THE TASK ->
Two lines below mark the span: the one containing "reacting to damage." and the one containing "its death animation.". Set down both, plus every line between, exactly as they stand, and nothing else.

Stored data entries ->
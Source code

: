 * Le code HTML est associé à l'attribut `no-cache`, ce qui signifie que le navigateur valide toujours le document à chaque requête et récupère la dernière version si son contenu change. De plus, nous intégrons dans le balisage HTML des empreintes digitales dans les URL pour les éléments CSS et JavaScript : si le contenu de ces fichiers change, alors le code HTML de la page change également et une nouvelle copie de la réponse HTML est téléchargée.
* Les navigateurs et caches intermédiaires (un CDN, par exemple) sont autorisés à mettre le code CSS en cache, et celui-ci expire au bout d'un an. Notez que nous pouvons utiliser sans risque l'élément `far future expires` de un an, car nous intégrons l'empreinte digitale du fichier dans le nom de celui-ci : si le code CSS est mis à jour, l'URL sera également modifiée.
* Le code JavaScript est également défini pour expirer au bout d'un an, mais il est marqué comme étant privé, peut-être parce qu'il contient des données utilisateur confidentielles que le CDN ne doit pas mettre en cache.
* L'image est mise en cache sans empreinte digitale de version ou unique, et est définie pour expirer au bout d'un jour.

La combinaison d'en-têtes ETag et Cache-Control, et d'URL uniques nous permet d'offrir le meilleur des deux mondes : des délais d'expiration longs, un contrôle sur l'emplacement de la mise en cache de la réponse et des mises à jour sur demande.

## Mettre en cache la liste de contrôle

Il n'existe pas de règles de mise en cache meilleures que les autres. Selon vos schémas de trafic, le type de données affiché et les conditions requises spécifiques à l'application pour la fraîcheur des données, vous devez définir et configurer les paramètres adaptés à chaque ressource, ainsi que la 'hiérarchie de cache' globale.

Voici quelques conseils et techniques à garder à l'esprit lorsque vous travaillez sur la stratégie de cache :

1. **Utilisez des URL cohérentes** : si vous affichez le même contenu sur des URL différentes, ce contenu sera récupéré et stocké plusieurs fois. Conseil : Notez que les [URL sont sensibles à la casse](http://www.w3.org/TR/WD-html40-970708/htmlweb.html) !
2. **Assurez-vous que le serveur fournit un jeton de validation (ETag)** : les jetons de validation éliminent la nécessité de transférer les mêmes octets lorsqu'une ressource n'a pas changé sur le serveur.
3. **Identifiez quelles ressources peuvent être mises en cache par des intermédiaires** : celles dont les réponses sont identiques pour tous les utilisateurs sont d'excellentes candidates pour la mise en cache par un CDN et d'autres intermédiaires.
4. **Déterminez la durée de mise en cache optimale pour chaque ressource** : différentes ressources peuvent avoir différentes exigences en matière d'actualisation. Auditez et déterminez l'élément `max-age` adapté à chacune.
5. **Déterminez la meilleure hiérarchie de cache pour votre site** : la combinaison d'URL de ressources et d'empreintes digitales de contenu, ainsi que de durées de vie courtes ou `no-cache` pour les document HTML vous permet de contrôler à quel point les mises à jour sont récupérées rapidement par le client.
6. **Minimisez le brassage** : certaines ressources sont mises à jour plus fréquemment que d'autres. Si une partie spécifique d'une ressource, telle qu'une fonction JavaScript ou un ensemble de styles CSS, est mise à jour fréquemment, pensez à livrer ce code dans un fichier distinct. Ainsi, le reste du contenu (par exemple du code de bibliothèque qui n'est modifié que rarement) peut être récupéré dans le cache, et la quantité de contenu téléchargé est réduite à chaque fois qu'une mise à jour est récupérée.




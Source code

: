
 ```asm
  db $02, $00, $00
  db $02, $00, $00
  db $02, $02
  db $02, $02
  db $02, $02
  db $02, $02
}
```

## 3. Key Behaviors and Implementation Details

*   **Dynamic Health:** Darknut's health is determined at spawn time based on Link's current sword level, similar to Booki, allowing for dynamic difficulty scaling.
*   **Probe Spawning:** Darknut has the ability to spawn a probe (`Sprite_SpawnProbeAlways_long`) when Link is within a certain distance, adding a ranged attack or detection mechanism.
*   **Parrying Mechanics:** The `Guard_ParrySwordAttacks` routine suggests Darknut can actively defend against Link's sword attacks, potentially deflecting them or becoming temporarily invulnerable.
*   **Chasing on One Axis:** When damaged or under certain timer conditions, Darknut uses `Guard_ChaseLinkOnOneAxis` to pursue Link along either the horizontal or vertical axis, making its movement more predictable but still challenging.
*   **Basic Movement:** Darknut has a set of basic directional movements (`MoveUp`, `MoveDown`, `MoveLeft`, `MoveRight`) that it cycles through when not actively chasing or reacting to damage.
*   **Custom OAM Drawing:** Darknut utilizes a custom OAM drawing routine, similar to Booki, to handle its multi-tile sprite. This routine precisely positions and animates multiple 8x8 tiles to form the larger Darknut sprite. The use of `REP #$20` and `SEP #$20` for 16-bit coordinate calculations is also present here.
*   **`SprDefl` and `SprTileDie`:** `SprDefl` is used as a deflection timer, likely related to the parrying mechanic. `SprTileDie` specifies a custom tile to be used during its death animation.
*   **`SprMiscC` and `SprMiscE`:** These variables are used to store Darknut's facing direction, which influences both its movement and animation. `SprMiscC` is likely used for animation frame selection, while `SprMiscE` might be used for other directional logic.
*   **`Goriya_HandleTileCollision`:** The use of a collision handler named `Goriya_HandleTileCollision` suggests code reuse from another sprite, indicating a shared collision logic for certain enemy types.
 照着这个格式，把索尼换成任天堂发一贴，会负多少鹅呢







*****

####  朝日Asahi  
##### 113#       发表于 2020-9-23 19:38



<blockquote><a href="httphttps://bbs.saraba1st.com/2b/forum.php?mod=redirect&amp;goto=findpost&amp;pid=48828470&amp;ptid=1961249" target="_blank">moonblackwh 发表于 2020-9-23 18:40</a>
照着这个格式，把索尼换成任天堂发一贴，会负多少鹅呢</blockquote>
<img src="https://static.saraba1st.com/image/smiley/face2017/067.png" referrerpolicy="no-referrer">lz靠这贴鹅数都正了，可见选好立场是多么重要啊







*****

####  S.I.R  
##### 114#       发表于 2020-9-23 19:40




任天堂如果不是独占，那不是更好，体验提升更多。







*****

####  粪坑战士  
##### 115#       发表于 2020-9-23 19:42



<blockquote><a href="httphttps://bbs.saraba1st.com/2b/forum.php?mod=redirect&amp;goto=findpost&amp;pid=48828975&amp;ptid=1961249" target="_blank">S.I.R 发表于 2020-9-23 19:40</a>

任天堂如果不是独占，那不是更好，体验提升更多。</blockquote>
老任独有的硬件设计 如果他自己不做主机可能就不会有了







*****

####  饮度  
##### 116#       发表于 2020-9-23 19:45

RESULT FOR THIS EXERCISE ->
*   **Basic Movement:** Darknut has a set of basic directional movements (`MoveUp`, `MoveDown`, `MoveLeft`, `MoveRight`) that it cycles through when not actively chasing or reacting to damage.
*   **Custom OAM Drawing:** Darknut utilizes a custom OAM drawing routine, similar to Booki, to handle its multi-tile sprite. This routine precisely positions and animates multiple 8x8 tiles to form the larger Darknut sprite. The use of `REP #$20` and `SEP #$20` for 16-bit coordinate calculations is also present here.
*   **`SprDefl` and `SprTileDie`:** `SprDefl` is used as a deflection timer, likely related to the parrying mechanic. `SprTileDie` specifies a custom tile to be used during its death animation.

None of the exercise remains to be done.